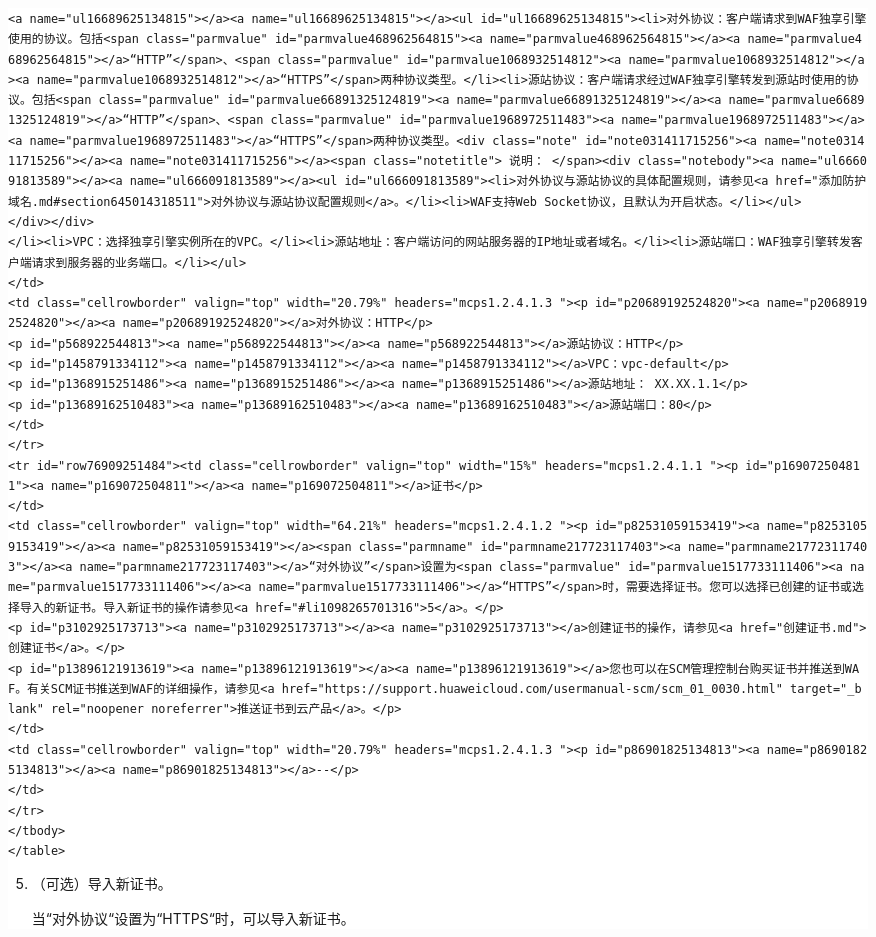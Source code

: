     <a name="ul16689625134815"></a><a name="ul16689625134815"></a><ul id="ul16689625134815"><li>对外协议：客户端请求到WAF独享引擎使用的协议。包括<span class="parmvalue" id="parmvalue468962564815"><a name="parmvalue468962564815"></a><a name="parmvalue468962564815"></a>“HTTP”</span>、<span class="parmvalue" id="parmvalue1068932514812"><a name="parmvalue1068932514812"></a><a name="parmvalue1068932514812"></a>“HTTPS”</span>两种协议类型。</li><li>源站协议：客户端请求经过WAF独享引擎转发到源站时使用的协议。包括<span class="parmvalue" id="parmvalue66891325124819"><a name="parmvalue66891325124819"></a><a name="parmvalue66891325124819"></a>“HTTP”</span>、<span class="parmvalue" id="parmvalue1968972511483"><a name="parmvalue1968972511483"></a><a name="parmvalue1968972511483"></a>“HTTPS”</span>两种协议类型。<div class="note" id="note031411715256"><a name="note031411715256"></a><a name="note031411715256"></a><span class="notetitle"> 说明： </span><div class="notebody"><a name="ul666091813589"></a><a name="ul666091813589"></a><ul id="ul666091813589"><li>对外协议与源站协议的具体配置规则，请参见<a href="添加防护域名.md#section645014318511">对外协议与源站协议配置规则</a>。</li><li>WAF支持Web Socket协议，且默认为开启状态。</li></ul>
    </div></div>
    </li><li>VPC：选择独享引擎实例所在的VPC。</li><li>源站地址：客户端访问的网站服务器的IP地址或者域名。</li><li>源站端口：WAF独享引擎转发客户端请求到服务器的业务端口。</li></ul>
    </td>
    <td class="cellrowborder" valign="top" width="20.79%" headers="mcps1.2.4.1.3 "><p id="p20689192524820"><a name="p20689192524820"></a><a name="p20689192524820"></a>对外协议：HTTP</p>
    <p id="p568922544813"><a name="p568922544813"></a><a name="p568922544813"></a>源站协议：HTTP</p>
    <p id="p1458791334112"><a name="p1458791334112"></a><a name="p1458791334112"></a>VPC：vpc-default</p>
    <p id="p1368915251486"><a name="p1368915251486"></a><a name="p1368915251486"></a>源站地址： XX.XX.1.1</p>
    <p id="p13689162510483"><a name="p13689162510483"></a><a name="p13689162510483"></a>源站端口：80</p>
    </td>
    </tr>
    <tr id="row76909251484"><td class="cellrowborder" valign="top" width="15%" headers="mcps1.2.4.1.1 "><p id="p169072504811"><a name="p169072504811"></a><a name="p169072504811"></a>证书</p>
    </td>
    <td class="cellrowborder" valign="top" width="64.21%" headers="mcps1.2.4.1.2 "><p id="p82531059153419"><a name="p82531059153419"></a><a name="p82531059153419"></a><span class="parmname" id="parmname217723117403"><a name="parmname217723117403"></a><a name="parmname217723117403"></a>“对外协议”</span>设置为<span class="parmvalue" id="parmvalue1517733111406"><a name="parmvalue1517733111406"></a><a name="parmvalue1517733111406"></a>“HTTPS”</span>时，需要选择证书。您可以选择已创建的证书或选择导入的新证书。导入新证书的操作请参见<a href="#li1098265701316">5</a>。</p>
    <p id="p3102925173713"><a name="p3102925173713"></a><a name="p3102925173713"></a>创建证书的操作，请参见<a href="创建证书.md">创建证书</a>。</p>
    <p id="p13896121913619"><a name="p13896121913619"></a><a name="p13896121913619"></a>您也可以在SCM管理控制台购买证书并推送到WAF。有关SCM证书推送到WAF的详细操作，请参见<a href="https://support.huaweicloud.com/usermanual-scm/scm_01_0030.html" target="_blank" rel="noopener noreferrer">推送证书到云产品</a>。</p>
    </td>
    <td class="cellrowborder" valign="top" width="20.79%" headers="mcps1.2.4.1.3 "><p id="p86901825134813"><a name="p86901825134813"></a><a name="p86901825134813"></a>--</p>
    </td>
    </tr>
    </tbody>
    </table>

5.  <a name="li1098265701316"></a>（可选）导入新证书。

    当“对外协议“设置为“HTTPS“时，可以导入新证书。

• [Work order]: For the material, find the number of lines holding the word "源站端口" and give that figure and nothing more.

• [Answer for the task]: 2